PROBLEM :: Leave out the images and return all the data word for word.
=== Begin Enclosure ===
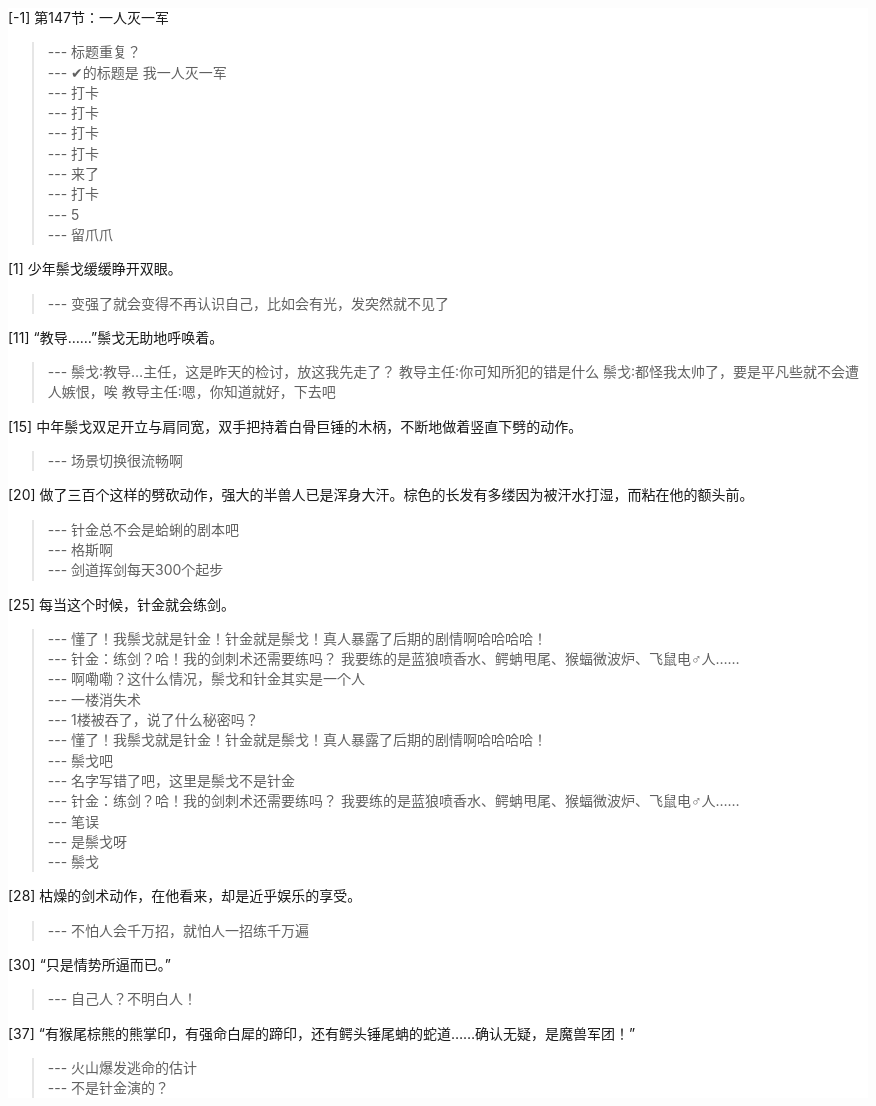 
[-1] 第147节：一人灭一军
>--- 标题重复？<br>
>--- ✔的标题是  我一人灭一军<br>
>--- 打卡<br>
>--- 打卡<br>
>--- 打卡<br>
>--- 打卡<br>
>--- 来了<br>
>--- 打卡<br>
>--- 5<br>
>--- 留爪爪<br>

[1] 少年鬃戈缓缓睁开双眼。
>--- 变强了就会变得不再认识自己，比如会有光，发突然就不见了<br>

[11] “教导……”鬃戈无助地呼唤着。
>--- 鬃戈∶教导…主任，这是昨天的检讨，放这我先走了？
教导主任∶你可知所犯的错是什么
鬃戈∶都怪我太帅了，要是平凡些就不会遭人嫉恨，唉
教导主任∶嗯，你知道就好，下去吧<br>

[15] 中年鬃戈双足开立与肩同宽，双手把持着白骨巨锤的木柄，不断地做着竖直下劈的动作。
>--- 场景切换很流畅啊<br>

[20] 做了三百个这样的劈砍动作，强大的半兽人已是浑身大汗。棕色的长发有多缕因为被汗水打湿，而粘在他的额头前。
>--- 针金总不会是蛤蜊的剧本吧<br>
>--- 格斯啊<br>
>--- 剑道挥剑每天300个起步<br>

[25] 每当这个时候，针金就会练剑。
>--- 懂了！我鬃戈就是针金！针金就是鬃戈！真人暴露了后期的剧情啊哈哈哈哈！<br>
>--- 针金：练剑？哈！我的剑刺术还需要练吗？
我要练的是蓝狼喷香水、鳄蚺甩尾、猴蝠微波炉、飞鼠电♂人……<br>
>--- 啊嘞嘞？这什么情况，鬃戈和针金其实是一个人<br>
>--- 一楼消失术<br>
>--- 1楼被吞了，说了什么秘密吗？<br>
>--- 懂了！我鬃戈就是针金！针金就是鬃戈！真人暴露了后期的剧情啊哈哈哈哈！<br>
>--- 鬃戈吧<br>
>--- 名字写错了吧，这里是鬃戈不是针金<br>
>--- 针金：练剑？哈！我的剑刺术还需要练吗？
我要练的是蓝狼喷香水、鳄蚺甩尾、猴蝠微波炉、飞鼠电♂人……<br>
>--- 笔误<br>
>--- 是鬃戈呀<br>
>--- 鬃戈<br>

[28] 枯燥的剑术动作，在他看来，却是近乎娱乐的享受。
>--- 不怕人会千万招，就怕人一招练千万遍<br>

[30] “只是情势所逼而已。”
>--- 自己人？不明白人！<br>

[37] “有猴尾棕熊的熊掌印，有强命白犀的蹄印，还有鳄头锤尾蚺的蛇道……确认无疑，是魔兽军团！”
>--- 火山爆发逃命的估计<br>
>--- 不是针金演的？<br>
=== End Enclosure ===
EXPECTED OUTPUT ::
[-1] 第147节：一人灭一军
>--- 标题重复？<br>
>--- ✔的标题是  我一人灭一军<br>
>--- 打卡<br>
>--- 打卡<br>
>--- 打卡<br>
>--- 打卡<br>
>--- 来了<br>
>--- 打卡<br>
>--- 5<br>
>--- 留爪爪<br>

[1] 少年鬃戈缓缓睁开双眼。
>--- 变强了就会变得不再认识自己，比如会有光，发突然就不见了<br>

[11] “教导……”鬃戈无助地呼唤着。
>--- 鬃戈∶教导…主任，这是昨天的检讨，放这我先走了？
教导主任∶你可知所犯的错是什么
鬃戈∶都怪我太帅了，要是平凡些就不会遭人嫉恨，唉
教导主任∶嗯，你知道就好，下去吧<br>

[15] 中年鬃戈双足开立与肩同宽，双手把持着白骨巨锤的木柄，不断地做着竖直下劈的动作。
>--- 场景切换很流畅啊<br>

[20] 做了三百个这样的劈砍动作，强大的半兽人已是浑身大汗。棕色的长发有多缕因为被汗水打湿，而粘在他的额头前。
>--- 针金总不会是蛤蜊的剧本吧<br>
>--- 格斯啊<br>
>--- 剑道挥剑每天300个起步<br>

[25] 每当这个时候，针金就会练剑。
>--- 懂了！我鬃戈就是针金！针金就是鬃戈！真人暴露了后期的剧情啊哈哈哈哈！<br>
>--- 针金：练剑？哈！我的剑刺术还需要练吗？
我要练的是蓝狼喷香水、鳄蚺甩尾、猴蝠微波炉、飞鼠电♂人……<br>
>--- 啊嘞嘞？这什么情况，鬃戈和针金其实是一个人<br>
>--- 一楼消失术<br>
>--- 1楼被吞了，说了什么秘密吗？<br>
>--- 懂了！我鬃戈就是针金！针金就是鬃戈！真人暴露了后期的剧情啊哈哈哈哈！<br>
>--- 鬃戈吧<br>
>--- 名字写错了吧，这里是鬃戈不是针金<br>
>--- 针金：练剑？哈！我的剑刺术还需要练吗？
我要练的是蓝狼喷香水、鳄蚺甩尾、猴蝠微波炉、飞鼠电♂人……<br>
>--- 笔误<br>
>--- 是鬃戈呀<br>
>--- 鬃戈<br>

[28] 枯燥的剑术动作，在他看来，却是近乎娱乐的享受。
>--- 不怕人会千万招，就怕人一招练千万遍<br>

[30] “只是情势所逼而已。”
>--- 自己人？不明白人！<br>

[37] “有猴尾棕熊的熊掌印，有强命白犀的蹄印，还有鳄头锤尾蚺的蛇道……确认无疑，是魔兽军团！”
>--- 火山爆发逃命的估计<br>
>--- 不是针金演的？<br>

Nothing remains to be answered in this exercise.